Dimana-mana sampah menjadi permasalahan lingkungan yang pelik dan menjadi penentu bagi terciptanya kebersihan dan keindahan juga berkonsekwensi bagi kesehatan, yang mana sampah yang tidak terkelola dengan baik ini akan menjadi sarang dan bibit penyakit.

Pemberdayaan sampah masih dipandang sebelah mata, padahal sampah memiliki prospek yang cerah dengan faedah-faedah yang berdampak luas.

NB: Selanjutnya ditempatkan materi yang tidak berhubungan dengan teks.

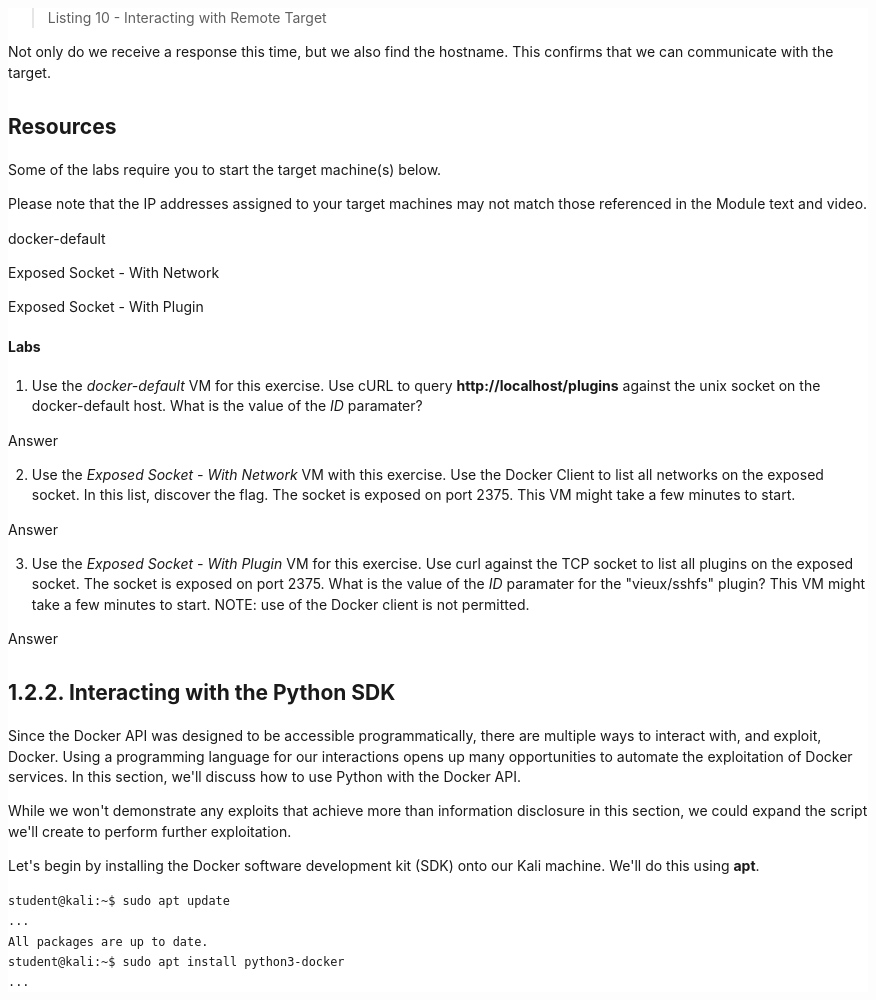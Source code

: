 > Listing 10 - Interacting with Remote Target

Not only do we receive a response this time, but we also find the hostname. This confirms that we can communicate with the target.

## Resources

Some of the labs require you to start the target machine(s) below.

Please note that the IP addresses assigned to your target machines may not match those referenced in the Module text and video.

docker-default

Exposed Socket - With Network

Exposed Socket - With Plugin

#### Labs

1. Use the _docker-default_ VM for this exercise. Use cURL to query **http://localhost/plugins** against the unix socket on the docker-default host. What is the value of the _ID_ paramater?

Answer

2. Use the _Exposed Socket - With Network_ VM with this exercise. Use the Docker Client to list all networks on the exposed socket. In this list, discover the flag. The socket is exposed on port 2375. This VM might take a few minutes to start.

Answer

3. Use the _Exposed Socket - With Plugin_ VM for this exercise. Use curl against the TCP socket to list all plugins on the exposed socket. The socket is exposed on port 2375. What is the value of the _ID_ paramater for the "vieux/sshfs" plugin? This VM might take a few minutes to start. NOTE: use of the Docker client is not permitted.

Answer

## 1.2.2. Interacting with the Python SDK

Since the Docker API was designed to be accessible programmatically, there are multiple ways to interact with, and exploit, Docker. Using a programming language for our interactions opens up many opportunities to automate the exploitation of Docker services. In this section, we'll discuss how to use Python with the Docker API.

While we won't demonstrate any exploits that achieve more than information disclosure in this section, we could expand the script we'll create to perform further exploitation.

Let's begin by installing the Docker software development kit (SDK) onto our Kali machine. We'll do this using **apt**.

```
student@kali:~$ sudo apt update
...
All packages are up to date.
student@kali:~$ sudo apt install python3-docker          
...
```
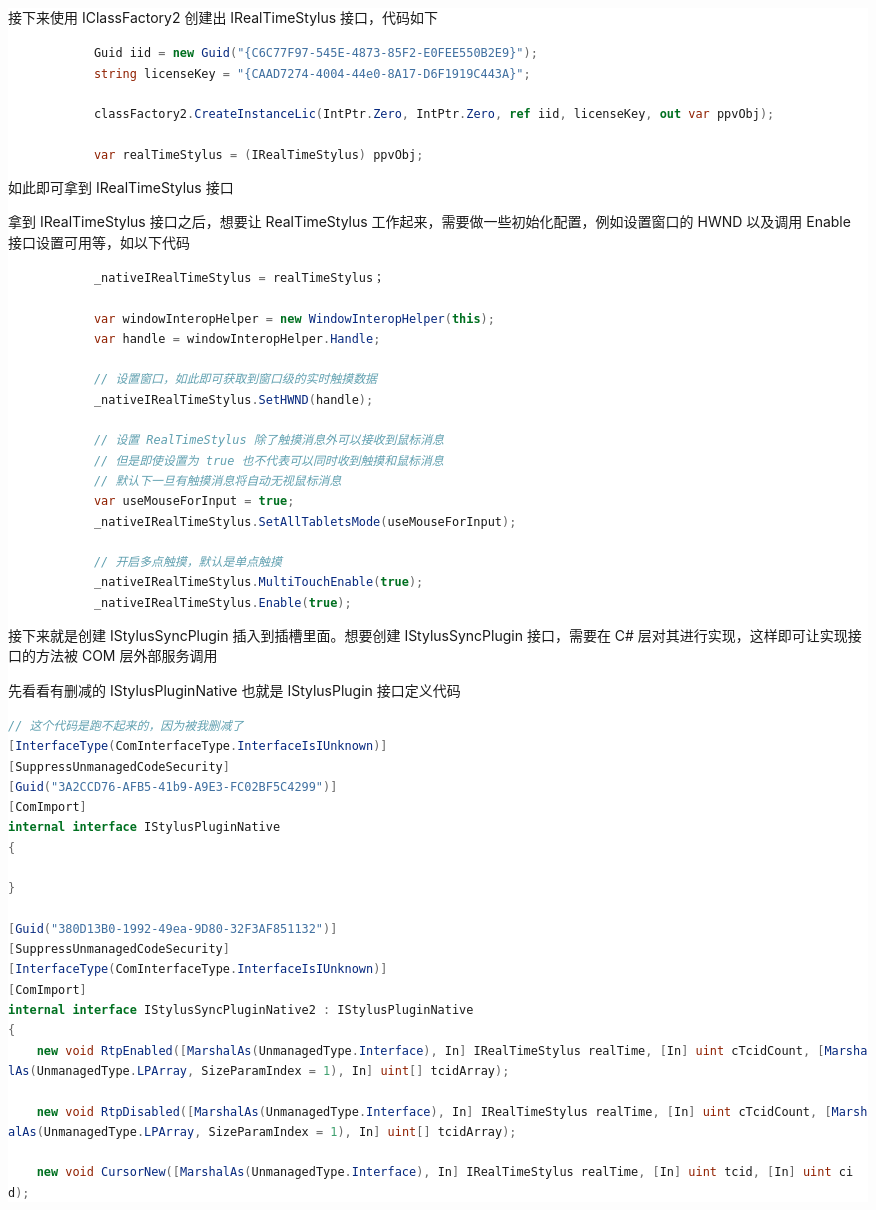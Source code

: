 
接下来使用 IClassFactory2 创建出 IRealTimeStylus 接口，代码如下

```csharp
            Guid iid = new Guid("{C6C77F97-545E-4873-85F2-E0FEE550B2E9}");
            string licenseKey = "{CAAD7274-4004-44e0-8A17-D6F1919C443A}";

            classFactory2.CreateInstanceLic(IntPtr.Zero, IntPtr.Zero, ref iid, licenseKey, out var ppvObj);

            var realTimeStylus = (IRealTimeStylus) ppvObj;
```

如此即可拿到 IRealTimeStylus 接口

拿到 IRealTimeStylus 接口之后，想要让 RealTimeStylus 工作起来，需要做一些初始化配置，例如设置窗口的 HWND 以及调用 Enable 接口设置可用等，如以下代码

```csharp
            _nativeIRealTimeStylus = realTimeStylus；

            var windowInteropHelper = new WindowInteropHelper(this);
            var handle = windowInteropHelper.Handle;

            // 设置窗口，如此即可获取到窗口级的实时触摸数据
            _nativeIRealTimeStylus.SetHWND(handle);

            // 设置 RealTimeStylus 除了触摸消息外可以接收到鼠标消息
            // 但是即使设置为 true 也不代表可以同时收到触摸和鼠标消息
            // 默认下一旦有触摸消息将自动无视鼠标消息
            var useMouseForInput = true;
            _nativeIRealTimeStylus.SetAllTabletsMode(useMouseForInput);

            // 开启多点触摸，默认是单点触摸
            _nativeIRealTimeStylus.MultiTouchEnable(true);
            _nativeIRealTimeStylus.Enable(true);
```

接下来就是创建 IStylusSyncPlugin 插入到插槽里面。想要创建 IStylusSyncPlugin 接口，需要在 C# 层对其进行实现，这样即可让实现接口的方法被 COM 层外部服务调用

先看看有删减的 IStylusPluginNative 也就是 IStylusPlugin 接口定义代码

```csharp
// 这个代码是跑不起来的，因为被我删减了
[InterfaceType(ComInterfaceType.InterfaceIsIUnknown)]
[SuppressUnmanagedCodeSecurity]
[Guid("3A2CCD76-AFB5-41b9-A9E3-FC02BF5C4299")]
[ComImport]
internal interface IStylusPluginNative
{
   
}

[Guid("380D13B0-1992-49ea-9D80-32F3AF851132")]
[SuppressUnmanagedCodeSecurity]
[InterfaceType(ComInterfaceType.InterfaceIsIUnknown)]
[ComImport]
internal interface IStylusSyncPluginNative2 : IStylusPluginNative
{
    new void RtpEnabled([MarshalAs(UnmanagedType.Interface), In] IRealTimeStylus realTime, [In] uint cTcidCount, [MarshalAs(UnmanagedType.LPArray, SizeParamIndex = 1), In] uint[] tcidArray);

    new void RtpDisabled([MarshalAs(UnmanagedType.Interface), In] IRealTimeStylus realTime, [In] uint cTcidCount, [MarshalAs(UnmanagedType.LPArray, SizeParamIndex = 1), In] uint[] tcidArray);

    new void CursorNew([MarshalAs(UnmanagedType.Interface), In] IRealTimeStylus realTime, [In] uint tcid, [In] uint cid);

```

Untuk itu perlu keterlibatan UKM juga keterlibatan pemerintah untuk melakukan pembinaan pemberdayaan limbah organik dan anorganik, mulai pengolahan dari pengolahan limbah, sampah menjadi berbagai product craft dan daur ulang juga pengelolaan limbah menjadi pupuk organik yang bermanfaat guna memulihkan kesuburan dan Ph tanah.

Untuk terwujudnya hal tersebut butuh kolaborasi lintas instansi antara pihak yang berwenang dalam hal ini Dinas Lingkungan Hidup, Kebersihan dan Pertamanan (DLHKP) Garut dengan pihak terkait dalam hal ini Dinas Pariwisata Dan Kebudayaan (Disparbud), PUPR-PERKIM, Dinas Kesehatan (Dinkes), Dinas Koperasi, UKM/craft, DISPERINDAG ESDM, Dinas Pertanian, DPMD yang mana kolaborasi tersebut terintegrasi pada satu kebijakan tata kelola sampah di kabupaten Garut.

Tata kelola sampah bukan hanya mengatur alur relokasi sampah dari limbah rumah tangga ke lokasi tempat penampungan sementara (TPS) saja, tapi minimalisir sampah bertumpuk yakni melalui pemberdayaan limbah, sehingga alur sampah dapat terkoreksi dengan baik dan berkonsekwensi pada pembangunan lingkungan hidup juga pembangunan masyarakat (sumber daya manusia).

Tata kelola sampah harus termanajemen sampai tingkat pemerintah desa sehingga hal itu berkonsekwensi menekan dan mengurai beban volume di TPA.